Wednesday, May 26, 2004

The long and winding road

Okay, just one more entry, then I've gotta get to work (sheesh, I'm starting to sound like The Washingtonienne!).

Just briefly, I want to organize my thoughts on what I'll be writing about over the next few days. I said at the beginning I wanted to take advantage of this journal to make concrete my memories of some things I've never written about, but very much want to, for posterity sake: namely my concert experiences.

Over the 12+ years I've lived in Nashville, live music has become my number one recreational passion. I see probably fewer shows than a lot of "music hounds" (my pet name — pun intended — for guys like me who would rather listen to and talk about music than just about anything else), but I'm pretty sure I see more shows than most who fall into my category of being happily married and not involved in the music biz (although I used to be, but while important, that's another discussion for another day). I seem to go in spurts, seeing 4 shows in a week's time and then not seeing another one for 6 weeks, but I'm familiar to enough people in the club music scene here in town, and the DJs and staff of our premier local rock radio station that most of them either know me by name or by face, giving the familiar "hey, what's up man?" nod when I walk into the room.

My wife? Well let's just say the club scene isn't her cup of tea. She values sleep much more than music, so this is something she doesn't mind giving me the space to do on my own pretty much whenever I want to. She'll always come to a concert when it's in a comfortable venue with reserved seats, but showing up 2 hours early to sit on the sidewalk, waiting for the doors open to get into a general admission show just ain't her idea of a good time. I could say the same thing about tagging along with her while she pores over bolts of fabric and decorator sewing patterns or milling around an antique mall for hours, so we understand each other. She's a great lady and we know each other so well that we co-exist almost perfectly. And I thank God for that every single day.
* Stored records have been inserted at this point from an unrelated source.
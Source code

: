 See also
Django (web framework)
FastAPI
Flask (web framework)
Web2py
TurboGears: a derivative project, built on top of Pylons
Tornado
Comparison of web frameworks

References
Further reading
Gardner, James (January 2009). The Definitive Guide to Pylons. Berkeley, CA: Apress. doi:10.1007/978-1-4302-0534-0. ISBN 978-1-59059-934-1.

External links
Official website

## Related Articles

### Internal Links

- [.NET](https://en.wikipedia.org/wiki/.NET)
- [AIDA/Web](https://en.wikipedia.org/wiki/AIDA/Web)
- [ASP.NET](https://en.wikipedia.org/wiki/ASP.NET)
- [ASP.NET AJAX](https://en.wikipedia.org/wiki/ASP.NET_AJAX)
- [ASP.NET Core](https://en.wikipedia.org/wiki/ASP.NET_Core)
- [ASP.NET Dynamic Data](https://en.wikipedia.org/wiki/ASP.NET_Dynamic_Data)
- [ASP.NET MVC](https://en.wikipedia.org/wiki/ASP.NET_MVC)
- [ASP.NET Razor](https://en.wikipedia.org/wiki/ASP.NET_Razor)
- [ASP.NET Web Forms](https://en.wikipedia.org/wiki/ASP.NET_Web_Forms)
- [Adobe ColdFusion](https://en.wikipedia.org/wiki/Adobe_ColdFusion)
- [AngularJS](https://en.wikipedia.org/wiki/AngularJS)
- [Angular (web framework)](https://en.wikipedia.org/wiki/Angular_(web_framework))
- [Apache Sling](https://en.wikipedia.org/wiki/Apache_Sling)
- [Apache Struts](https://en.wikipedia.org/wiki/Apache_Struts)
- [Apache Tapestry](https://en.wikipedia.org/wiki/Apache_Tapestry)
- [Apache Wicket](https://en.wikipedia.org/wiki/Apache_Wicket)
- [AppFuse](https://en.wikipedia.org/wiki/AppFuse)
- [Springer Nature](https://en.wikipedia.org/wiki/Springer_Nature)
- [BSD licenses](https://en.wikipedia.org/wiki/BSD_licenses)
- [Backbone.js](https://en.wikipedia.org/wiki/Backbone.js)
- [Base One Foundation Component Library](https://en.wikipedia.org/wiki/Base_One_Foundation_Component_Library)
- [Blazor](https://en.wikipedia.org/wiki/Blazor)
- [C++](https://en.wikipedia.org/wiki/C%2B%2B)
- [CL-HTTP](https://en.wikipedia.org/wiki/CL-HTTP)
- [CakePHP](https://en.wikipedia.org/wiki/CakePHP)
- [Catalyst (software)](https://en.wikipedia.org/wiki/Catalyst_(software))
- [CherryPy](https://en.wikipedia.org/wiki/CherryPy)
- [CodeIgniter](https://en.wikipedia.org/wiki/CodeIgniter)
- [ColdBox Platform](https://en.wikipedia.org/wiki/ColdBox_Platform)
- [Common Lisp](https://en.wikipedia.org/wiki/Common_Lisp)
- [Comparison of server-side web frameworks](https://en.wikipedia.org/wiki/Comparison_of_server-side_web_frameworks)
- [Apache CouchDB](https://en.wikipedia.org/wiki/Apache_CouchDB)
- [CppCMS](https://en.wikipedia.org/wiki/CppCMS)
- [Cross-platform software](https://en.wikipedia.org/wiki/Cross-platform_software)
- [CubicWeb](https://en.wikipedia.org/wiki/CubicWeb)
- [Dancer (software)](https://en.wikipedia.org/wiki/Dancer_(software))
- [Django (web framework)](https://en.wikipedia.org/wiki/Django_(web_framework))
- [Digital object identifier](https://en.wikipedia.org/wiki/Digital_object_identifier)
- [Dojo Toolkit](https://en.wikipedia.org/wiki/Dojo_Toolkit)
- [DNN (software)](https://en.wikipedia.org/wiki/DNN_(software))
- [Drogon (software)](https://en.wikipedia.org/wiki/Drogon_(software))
So back to the concerts. Having lived the majority of my adult life in Southern California, where you'd think that the access to music is as good as it would get, I never dreamed it could be as good as it here in Nashville. I've talked to a few folks who swear by Austin, TX as the best locale for live music around, and I'm sure they're right. However for my purposes, I don't think I could ask for more than what I've got right here in "Music City," but I'll talk more about that at another time — this entry is already way longer than I intended for it to be.

Let me just say that I'm going to start with my first concert and work forward the best I can remember toward present day. I've probably forgotten many more shows than I'll be able to remember, but I'm certain I recall just about everything about Numero Uno. And that's pretty amazing to me, considering I was only 8 years old. It may not be as big a deal to the 20somethings out there, but if you're within 15 years either way of my age (this is your homework assignment: figure out how old AJ is), I think you'll agree, having seen The Beatles in concert during their first and only extensive American tour is a most noteworthy event. In fact, besides my older brother who took me, and another one of his friends, I'm the only person I know of who actually saw the Fab Four in concert here in America.

It was September 3rd, 1964 at the Indiana State Fair Grounds in Indianapolis, and was one of the defining moments of my lifetime. Details tomorrow.

Besides the concerts, I'll be talking a little about my other interests and how they've helped to forge my personality and sense of self: sports, family, friends, and the like.

But now, as Dick Vermeil once told my favorite football team, "GOTTA GO TO WORK!"